"I come from a land where the people suffer
But does not fade and seeks to win.
From the dear land, where the beautiful cabocla
With laughter in her mouth mocks in her suffering
I don't deny my blood, I don't deny my name
I look at the hunger, I ask what's wrong?
I'm Brazilian, son of the Northeast,
I am an intrepid and resilient guy, I'm from Ceará."
Sou Cabra da Peste (Patativa do Assaré)
The excerpt you just read is by the cordelist Patativa do Assaré, the author of one of the most celebrated works in Cordel Literature. On August 1st, we celebrate the National Cordel Day, a literary style that received the title of Brazilian Intangible Cultural Heritage in 2018. Let's learn more about this literary style that is so rich and important to Brazilian culture.
WHAT IS CORDEL LITERATURE?
Cordel Literature is a popular literary genre, often written in a rhyming fashion, spawned from oral accounts and then printed in brochures. Cordel literature became popular in Brazil in the North and Northeast regions and is now widespread throughout the national territory. Published in printed small brochures, the word “cordel" comes from the fact that they are presented hanging on ropes - or “cordel", in Portuguese.
In addition to being a literary genre, cordel was a vehicle of communication and job, ensuring the income source for many cordelists. Popularized in the 19th century, it became a form of expression of Brazilian culture, bringing contributions from African, indigenous, European and Arab cultures, singing oral traditions, prose and poetry.
Modern cordel poets define cordel as a literary genre with three main elements: a metric, a rime and the prayer. These elements, associated with woodcuts, which are the illustrations of the stories stamped on the covers of the booklets, form cordel literature.
CORDEL LITERATURE HYSTORY
Contrary to what many people think, cordel was not created in Brazil. The style already existed in the period of the Greco-Roman, Phoenician, Carthaginian and Saxon peoples. It arrived in Portugal and Spain around the 16th century. In Brazil, he arrived with the colonizers, settling in Bahia, more precisely in Salvador, which at the time was the Brazilian capital.
Studies point to 1893 as the milestone of cordel literature, when Leandro Gomes de Barros, from Paraíba, would have published the first verses in the country. The brochures, in which short texts and poems were inserted, were called "cordel brochures". These brochures were always sold hand in hand and at low cost.
"The cordel brochure and popular shows like 'the warrior play' or 'seahorses' are precious sources for artists dreaming of joining a language more attached to the roots of Brazilian culture. The fact is that, as a whole, all these things represent a cultural space created by our own people and in which, for this very reason, they express themselves without any impositions or deformations coming from outside or from above", wrote writer Ariano Suassuna in 1999, for whom the "immense majority of the poor people of real Brazil" is the only part of the population "truly authorized to create a Brazilian popular art".

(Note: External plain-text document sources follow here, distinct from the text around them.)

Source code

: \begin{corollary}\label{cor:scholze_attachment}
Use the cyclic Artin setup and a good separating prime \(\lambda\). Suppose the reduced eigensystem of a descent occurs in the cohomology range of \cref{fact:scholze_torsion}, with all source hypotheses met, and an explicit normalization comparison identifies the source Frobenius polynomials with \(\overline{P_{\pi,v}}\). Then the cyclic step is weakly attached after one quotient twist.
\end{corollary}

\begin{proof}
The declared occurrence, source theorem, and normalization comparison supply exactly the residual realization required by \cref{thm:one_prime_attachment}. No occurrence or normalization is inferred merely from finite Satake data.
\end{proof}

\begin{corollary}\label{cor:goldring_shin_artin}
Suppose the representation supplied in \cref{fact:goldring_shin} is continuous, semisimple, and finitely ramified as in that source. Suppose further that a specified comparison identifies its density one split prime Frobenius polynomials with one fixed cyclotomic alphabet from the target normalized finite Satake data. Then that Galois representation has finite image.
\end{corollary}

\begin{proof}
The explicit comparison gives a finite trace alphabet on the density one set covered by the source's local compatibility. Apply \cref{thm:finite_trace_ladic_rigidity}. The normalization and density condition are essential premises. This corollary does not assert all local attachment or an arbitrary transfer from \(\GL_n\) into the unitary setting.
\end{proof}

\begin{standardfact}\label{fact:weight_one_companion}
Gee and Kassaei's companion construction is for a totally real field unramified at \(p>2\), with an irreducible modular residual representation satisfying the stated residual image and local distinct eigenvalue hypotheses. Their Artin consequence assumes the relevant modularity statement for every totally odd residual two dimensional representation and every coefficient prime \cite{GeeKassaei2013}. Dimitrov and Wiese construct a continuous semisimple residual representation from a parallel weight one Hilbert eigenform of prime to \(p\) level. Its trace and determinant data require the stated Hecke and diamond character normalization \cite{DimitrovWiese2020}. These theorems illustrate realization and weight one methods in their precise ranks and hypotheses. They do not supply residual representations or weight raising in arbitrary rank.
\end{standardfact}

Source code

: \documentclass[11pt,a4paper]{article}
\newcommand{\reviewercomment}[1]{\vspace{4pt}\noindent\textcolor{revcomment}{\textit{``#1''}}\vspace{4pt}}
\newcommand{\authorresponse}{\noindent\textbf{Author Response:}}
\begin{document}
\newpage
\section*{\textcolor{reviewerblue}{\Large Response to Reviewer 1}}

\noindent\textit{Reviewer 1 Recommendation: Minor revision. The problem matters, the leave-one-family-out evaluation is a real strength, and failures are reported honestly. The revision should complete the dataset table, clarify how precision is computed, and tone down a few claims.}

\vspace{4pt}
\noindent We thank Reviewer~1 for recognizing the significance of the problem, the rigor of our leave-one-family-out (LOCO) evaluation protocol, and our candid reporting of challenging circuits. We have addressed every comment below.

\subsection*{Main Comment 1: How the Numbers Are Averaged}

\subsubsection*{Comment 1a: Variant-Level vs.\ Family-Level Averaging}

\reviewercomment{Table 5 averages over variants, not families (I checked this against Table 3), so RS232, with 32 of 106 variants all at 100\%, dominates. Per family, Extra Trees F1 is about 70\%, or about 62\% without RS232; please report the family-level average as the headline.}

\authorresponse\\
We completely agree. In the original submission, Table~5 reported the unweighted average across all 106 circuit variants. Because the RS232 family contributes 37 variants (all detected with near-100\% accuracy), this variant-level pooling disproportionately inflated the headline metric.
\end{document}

WOMEN IN CORDEL LITERATURE
In the beginning of the 20th century, in a society with few means of communication available, cordel proliferated across several states in the Northeast. However, from the beginning of the publication of the brochures until the 1970s, cordelist women were still invisible: despite being the subject of so many cordel works, it was not common for women cordelists to publish officially.
In 2020, Izabel Nascimento, from Sergipe, gave a lecture at the 3rd Meeting of Cordelists of Paraíba, talking about the theme "Cordel as a Social Transformation Tool". Izabel made a historical cut to denounce the strong trait of machismo in this literary genre. Her purpose was to envisage changes in a poetry that still does not recognize, value, or respect the role and the prominence of cordelist women This was the first time that a group of women got together to organize a movement to denounce and confront machismo in cordel.
Thus, the #cordelsemmachismo campaign was born, currently formed by a group called the Movement of Cordelist Women Against Machismo.
PRESERVATION OF NATIONAL HISTORICAL HERITAGE
Given its cultural and historical value, the Institute of National Historical and Artistic Heritage (IPHAN) granted cordel literature, in September 2018, the title of Brazilian Intangible Cultural Heritage, being heightened to cultural good of intangible nature, recognized by its symbolic value and its representativeness in Brazilian popular culture.
Neoenergia Institute, engaged in actions to encourage culture, established an unprecedented partnership with the BNDES (National Bank for Social Economic Development) and 4 other companies to encourage the restoration and revitalization of tangible and intangible heritage and memorial collections throughout the country.
Named "Rescuing History ", the program will have investments of 200 million Brazilian reais, whereby a part will be provided by the BNDES Cultural Fund, with resources from the Federal Law of Incentive to Culture. "Rescuing History" aims to be the largest program for the preservation of historical heritage in Brazil, bringing together resources from public and private initiatives.